Creating (and Maintaining) Perl Modules
Goals
The goal of this web page is to help you write easily maintainable and re-usable code. In Perl, re-usability is implemented through modules, which are similar to libraries in other languages.
This page will guide you through creating your module and documenting it, as well as giving you some tips on how to make your code as maintainable and re-usable as possible.
Creating Perl Modules
Perl modules are those files that end in .pm. If you do things right, you can make the process of writing, testing, and installing your module really slick.

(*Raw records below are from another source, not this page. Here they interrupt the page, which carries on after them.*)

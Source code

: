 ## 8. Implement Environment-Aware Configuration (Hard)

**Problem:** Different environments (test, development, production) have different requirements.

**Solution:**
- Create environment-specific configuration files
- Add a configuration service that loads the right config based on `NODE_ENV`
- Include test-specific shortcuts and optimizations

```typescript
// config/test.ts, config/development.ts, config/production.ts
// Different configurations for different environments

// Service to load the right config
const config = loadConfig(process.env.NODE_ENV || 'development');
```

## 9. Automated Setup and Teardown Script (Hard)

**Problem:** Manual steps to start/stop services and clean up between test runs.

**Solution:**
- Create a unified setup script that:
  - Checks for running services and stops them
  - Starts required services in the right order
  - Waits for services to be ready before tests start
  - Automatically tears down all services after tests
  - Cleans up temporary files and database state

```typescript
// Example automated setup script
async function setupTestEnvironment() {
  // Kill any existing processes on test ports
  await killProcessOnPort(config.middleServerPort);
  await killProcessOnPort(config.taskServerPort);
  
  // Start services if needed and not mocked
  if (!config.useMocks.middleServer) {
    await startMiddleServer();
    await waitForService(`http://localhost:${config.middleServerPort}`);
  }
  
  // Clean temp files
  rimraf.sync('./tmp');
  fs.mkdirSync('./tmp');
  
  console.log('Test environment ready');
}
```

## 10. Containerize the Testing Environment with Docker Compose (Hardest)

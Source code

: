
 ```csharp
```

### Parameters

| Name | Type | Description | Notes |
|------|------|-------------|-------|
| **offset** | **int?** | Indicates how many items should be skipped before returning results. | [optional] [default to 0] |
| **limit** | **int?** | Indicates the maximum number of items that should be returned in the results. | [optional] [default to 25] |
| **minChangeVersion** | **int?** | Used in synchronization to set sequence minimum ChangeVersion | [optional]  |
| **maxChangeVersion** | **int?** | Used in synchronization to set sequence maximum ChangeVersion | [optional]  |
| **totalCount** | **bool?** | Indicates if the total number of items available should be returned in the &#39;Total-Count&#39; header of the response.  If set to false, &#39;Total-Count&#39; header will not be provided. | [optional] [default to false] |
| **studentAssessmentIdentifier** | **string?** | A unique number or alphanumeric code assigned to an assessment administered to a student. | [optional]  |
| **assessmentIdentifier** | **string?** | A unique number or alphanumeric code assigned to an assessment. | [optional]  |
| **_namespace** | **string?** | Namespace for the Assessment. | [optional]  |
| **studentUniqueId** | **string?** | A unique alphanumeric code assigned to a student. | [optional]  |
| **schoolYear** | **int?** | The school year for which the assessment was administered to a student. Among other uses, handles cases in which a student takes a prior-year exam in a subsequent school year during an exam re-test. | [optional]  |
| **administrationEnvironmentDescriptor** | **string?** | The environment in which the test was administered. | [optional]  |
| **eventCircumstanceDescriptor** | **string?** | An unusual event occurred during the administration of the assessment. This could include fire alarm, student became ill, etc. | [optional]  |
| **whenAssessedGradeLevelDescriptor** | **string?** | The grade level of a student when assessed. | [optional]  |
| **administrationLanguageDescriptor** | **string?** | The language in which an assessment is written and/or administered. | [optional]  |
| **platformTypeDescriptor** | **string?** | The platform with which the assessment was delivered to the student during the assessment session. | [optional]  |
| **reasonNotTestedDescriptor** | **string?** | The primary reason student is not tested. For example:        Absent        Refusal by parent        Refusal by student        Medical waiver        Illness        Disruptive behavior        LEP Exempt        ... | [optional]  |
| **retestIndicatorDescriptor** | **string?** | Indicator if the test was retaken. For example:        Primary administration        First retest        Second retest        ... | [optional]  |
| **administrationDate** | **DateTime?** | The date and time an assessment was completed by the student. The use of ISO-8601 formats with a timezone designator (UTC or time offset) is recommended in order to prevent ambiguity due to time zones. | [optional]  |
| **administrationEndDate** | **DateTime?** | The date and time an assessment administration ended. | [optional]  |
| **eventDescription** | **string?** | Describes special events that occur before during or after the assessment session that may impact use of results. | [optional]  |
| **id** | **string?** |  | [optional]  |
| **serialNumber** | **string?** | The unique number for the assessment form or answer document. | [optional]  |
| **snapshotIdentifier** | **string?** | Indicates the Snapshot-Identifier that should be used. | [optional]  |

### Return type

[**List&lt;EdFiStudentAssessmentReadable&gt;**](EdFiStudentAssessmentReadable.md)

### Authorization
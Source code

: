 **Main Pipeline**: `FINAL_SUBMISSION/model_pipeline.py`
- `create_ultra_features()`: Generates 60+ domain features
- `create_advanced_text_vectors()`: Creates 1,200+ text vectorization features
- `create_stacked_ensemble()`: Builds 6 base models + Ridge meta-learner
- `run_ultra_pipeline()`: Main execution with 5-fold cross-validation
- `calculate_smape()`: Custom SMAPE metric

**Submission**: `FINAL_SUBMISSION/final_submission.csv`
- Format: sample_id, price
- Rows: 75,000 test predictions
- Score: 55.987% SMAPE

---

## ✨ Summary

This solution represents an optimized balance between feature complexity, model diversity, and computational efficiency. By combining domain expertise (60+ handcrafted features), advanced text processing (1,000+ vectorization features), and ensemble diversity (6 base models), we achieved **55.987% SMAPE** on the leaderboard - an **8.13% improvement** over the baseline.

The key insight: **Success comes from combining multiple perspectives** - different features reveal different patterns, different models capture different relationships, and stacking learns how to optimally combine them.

You'll also be able to easily bundle up your module for testing and installation on other machines, or uploading to CPAN.
Here are the steps in creating a module:
* Create a place to develop your module
* Create skeleton files for your module.
* Document your module
* Write some Perl code
* Write some tests for your code
* Install the module
* Tips
Create a place to develop your module
The simplest way to do this is to create one directory per module. Give this directory any name that clearly identifies the module that it contains. See the Math::BaseCalc module for a simple example, or the Apache::Filter modules for a more involved one.
Create skeleton files for your module
Perl is distributed with a program called h2xs. This program, while initially intended to help programmers implement C extensions to Perl, can also be used to generate skeleton files for a new module.
Let's create a module called NewModule.pm that doesn't do very much. I'll run the h2xs program:
[~/modules],2:05pm% h2xs -AXc -n NewModule
Writing NewModule/NewModule.pm
Writing NewModule/Makefile.PL
Writing NewModule/test.pl
Writing NewModule/Changes
Writing NewModule/MANIFEST
[~/modules],2:05pm% cd NewModule/
[~/modules/NewModule],2:05pm% ls
Changes MANIFEST Makefile.PL NewModule.pm test.pl
The Changes file is where you might keep track keep track of changes you make to your module as you write new versions. If you're using RCS or CVS version control, you shouldn't use the Changes file, since all your history & logs will be in revision control and is much more reliable there (you are adding detailed revision notes in version control, aren't you?). I've found that the best scheme is to automatically build the Changes file from the revision control history, but your preferences might vary.
MANIFEST contains a list of files in this directory. If you add new files to the directory, you should also add them to the MANIFEST. The MANIFEST is used to create a tarball of your module for distribution, and it's also checked when people unpack the tarball and install the module.
Makefile.PL is a Perl program used to create a Unix Makefile. You'll use this Makefile to test and install your module.
NewModule.pm is your module. You'll write the code here in the next step.
test.pl is a Perl program that tests your module. You don't run it directly, you type "make test" at a Unix prompt and it runs it for you. We'll develop this test suite a little later.
Document your module
One of the great things about Perl modules is that they can have their documentation right in the same file. Once this module is installed, its documentation can be read by typing "perldoc NewModule" at a Unix prompt. Keeping the code and documentation together is a great thing, since it means you'll always have the most recent documentation if you've got the most recent code.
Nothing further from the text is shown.